Task details
Filter the records for lines holding the string "camera".

Material provided
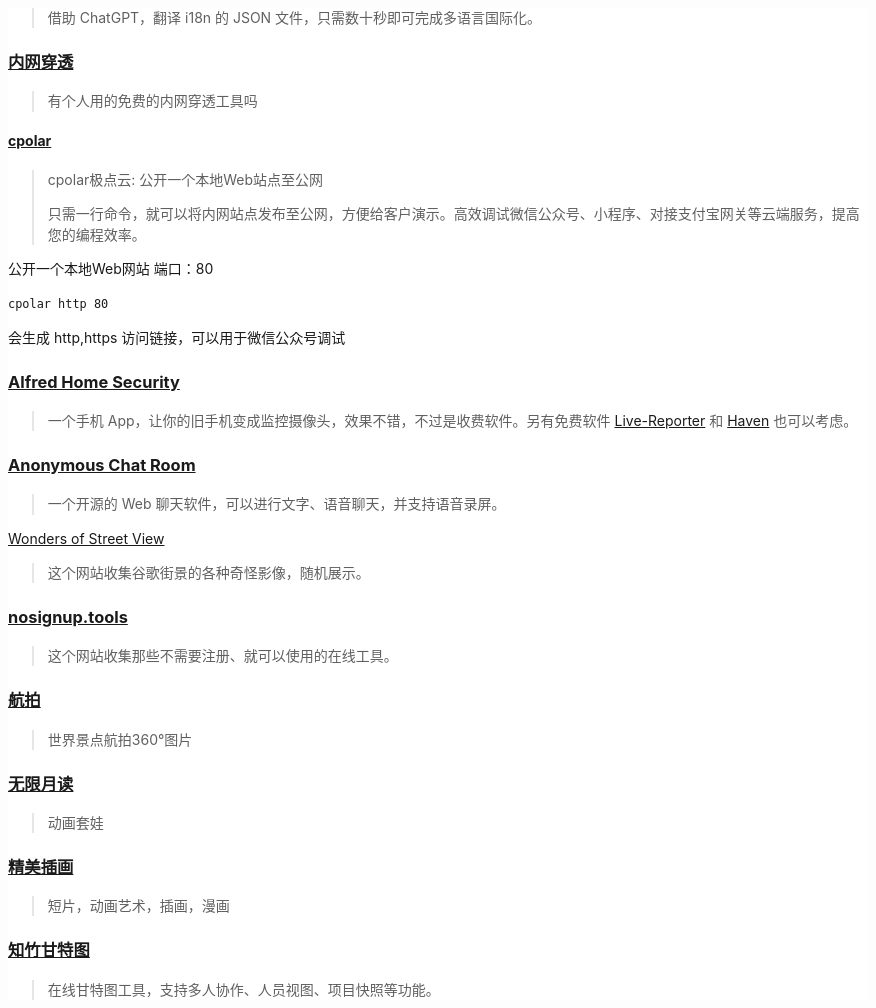 > 借助 ChatGPT，翻译 i18n 的 JSON 文件，只需数十秒即可完成多语言国际化。

### [内网穿透](https://www.zhihu.com/question/503155934)

> 有个人用的免费的内网穿透工具吗

#### [cpolar](https://www.cpolar.com/)

> cpolar极点云: 公开一个本地Web站点至公网
>
>    只需一行命令，就可以将内网站点发布至公网，方便给客户演示。高效调试微信公众号、小程序、对接支付宝网关等云端服务，提高您的编程效率。

公开一个本地Web网站 端口：80

```
cpolar http 80
```

会生成 http,https 访问链接，可以用于微信公众号调试





### [Alfred Home Security](https://alfred.camera/)

> 一个手机 App，让你的旧手机变成监控摄像头，效果不错，不过是收费软件。另有免费软件 [Live-Reporter](https://apps.apple.com/us/app/live-reporter-live-camera/id996017825) 和 [Haven](https://guardianproject.github.io/haven/) 也可以考虑。

### [Anonymous Chat Room](https://github.com/velor2012/anonymous-chat-room)

> 一个开源的 Web 聊天软件，可以进行文字、语音聊天，并支持语音录屏。

[Wonders of Street View](https://neal.fun/wonders-of-street-view/?v=b2wMrU)

> 这个网站收集谷歌街景的各种奇怪影像，随机展示。

### [nosignup.tools](https://www.nosignup.tools/)

> 这个网站收集那些不需要注册、就可以使用的在线工具。

### [航拍](https://www.airpano.org.cn/)

> 世界景点航拍360°图片

### [无限月读](https://zoomquilt2.com/)

> 动画套娃

### [精美插画](https://izzyburton.co.uk/)

> 短片，动画艺术，插画，漫画

### [知竹甘特图](https://www.yxsss.com/)

> 在线甘特图工具，支持多人协作、人员视图、项目快照等功能。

Written response
### [Alfred Home Security](https://alfred.camera/)
> 一个手机 App，让你的旧手机变成监控摄像头，效果不错，不过是收费软件。另有免费软件 [Live-Reporter](https://apps.apple.com/us/app/live-reporter-live-camera/id996017825) 和 [Haven](https://guardianproject.github.io/haven/) 也可以考虑。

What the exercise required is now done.